Data for this exercise.
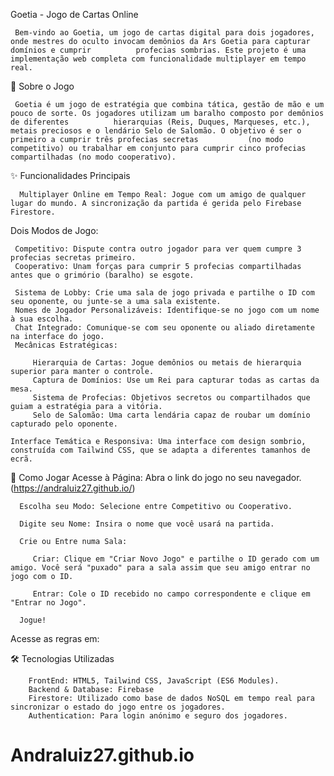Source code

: Goetia - Jogo de Cartas Online

     Bem-vindo ao Goetia, um jogo de cartas digital para dois jogadores, onde mestres do oculto invocam demônios da Ars Goetia para capturar domínios e cumprir          profecias sombrias. Este projeto é uma implementação web completa com funcionalidade multiplayer em tempo real.

📜 Sobre o Jogo

     Goetia é um jogo de estratégia que combina tática, gestão de mão e um pouco de sorte. Os jogadores utilizam um baralho composto por demônios de diferentes          hierarquias (Reis, Duques, Marqueses, etc.), metais preciosos e o lendário Selo de Salomão. O objetivo é ser o primeiro a cumprir três profecias secretas           (no modo competitivo) ou trabalhar em conjunto para cumprir cinco profecias compartilhadas (no modo cooperativo).

✨ Funcionalidades Principais

      Multiplayer Online em Tempo Real: Jogue com um amigo de qualquer lugar do mundo. A sincronização da partida é gerida pelo Firebase Firestore.
      
Dois Modos de Jogo:

     Competitivo: Dispute contra outro jogador para ver quem cumpre 3 profecias secretas primeiro.
     Cooperativo: Unam forças para cumprir 5 profecias compartilhadas antes que o grimório (baralho) se esgote.
     
     Sistema de Lobby: Crie uma sala de jogo privada e partilhe o ID com seu oponente, ou junte-se a uma sala existente.
     Nomes de Jogador Personalizáveis: Identifique-se no jogo com um nome à sua escolha.
     Chat Integrado: Comunique-se com seu oponente ou aliado diretamente na interface do jogo.
     Mecânicas Estratégicas:

         Hierarquia de Cartas: Jogue demônios ou metais de hierarquia superior para manter o controle.
         Captura de Domínios: Use um Rei para capturar todas as cartas da mesa.
         Sistema de Profecias: Objetivos secretos ou compartilhados que guiam a estratégia para a vitória.
         Selo de Salomão: Uma carta lendária capaz de roubar um domínio capturado pelo oponente.

    Interface Temática e Responsiva: Uma interface com design sombrio, construída com Tailwind CSS, que se adapta a diferentes tamanhos de ecrã.

🚀 Como Jogar
      Acesse à Página: Abra o link do jogo no seu navegador. (https://andraluiz27.github.io/)

      Escolha seu Modo: Selecione entre Competitivo ou Cooperativo.

      Digite seu Nome: Insira o nome que você usará na partida.

      Crie ou Entre numa Sala:

         Criar: Clique em "Criar Novo Jogo" e partilhe o ID gerado com um amigo. Você será "puxado" para a sala assim que seu amigo entrar no jogo com o ID.

         Entrar: Cole o ID recebido no campo correspondente e clique em "Entrar no Jogo".

      Jogue!

Acesse as regras em: 

🛠️ Tecnologias Utilizadas

        FrontEnd: HTML5, Tailwind CSS, JavaScript (ES6 Modules).
        Backend & Database: Firebase
        Firestore: Utilizado como base de dados NoSQL em tempo real para sincronizar o estado do jogo entre os jogadores.
        Authentication: Para login anónimo e seguro dos jogadores.
        
# Andraluiz27.github.io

Description of the task. Above is a listing; print exactly its lines from the one with "Dois Modos de" through the one with "Cooperativo: Unam forças", and no other lines.

Response for this exercise.
Dois Modos de Jogo:

     Competitivo: Dispute contra outro jogador para ver quem cumpre 3 profecias secretas primeiro.
     Cooperativo: Unam forças para cumprir 5 profecias compartilhadas antes que o grimório (baralho) se esgote.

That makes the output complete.